*** Opening Given entries ***

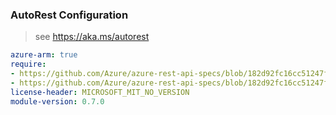 ### AutoRest Configuration

> see https://aka.ms/autorest

``` yaml
azure-arm: true
require:
- https://github.com/Azure/azure-rest-api-specs/blob/182d92fc16cc51247ffd4e863dee28c77c6484d2/specification/msi/resource-manager/readme.md
- https://github.com/Azure/azure-rest-api-specs/blob/182d92fc16cc51247ffd4e863dee28c77c6484d2/specification/msi/resource-manager/readme.go.md
license-header: MICROSOFT_MIT_NO_VERSION
module-version: 0.7.0
```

*** Closing Given entries ***

Could you transcribe every entry above exactly, leaving out the images?

## Problem solution
 ### AutoRest Configuration

> see https://aka.ms/autorest

``` yaml
azure-arm: true
require:
- https://github.com/Azure/azure-rest-api-specs/blob/182d92fc16cc51247ffd4e863dee28c77c6484d2/specification/msi/resource-manager/readme.md
- https://github.com/Azure/azure-rest-api-specs/blob/182d92fc16cc51247ffd4e863dee28c77c6484d2/specification/msi/resource-manager/readme.go.md
license-header: MICROSOFT_MIT_NO_VERSION
module-version: 0.7.0
```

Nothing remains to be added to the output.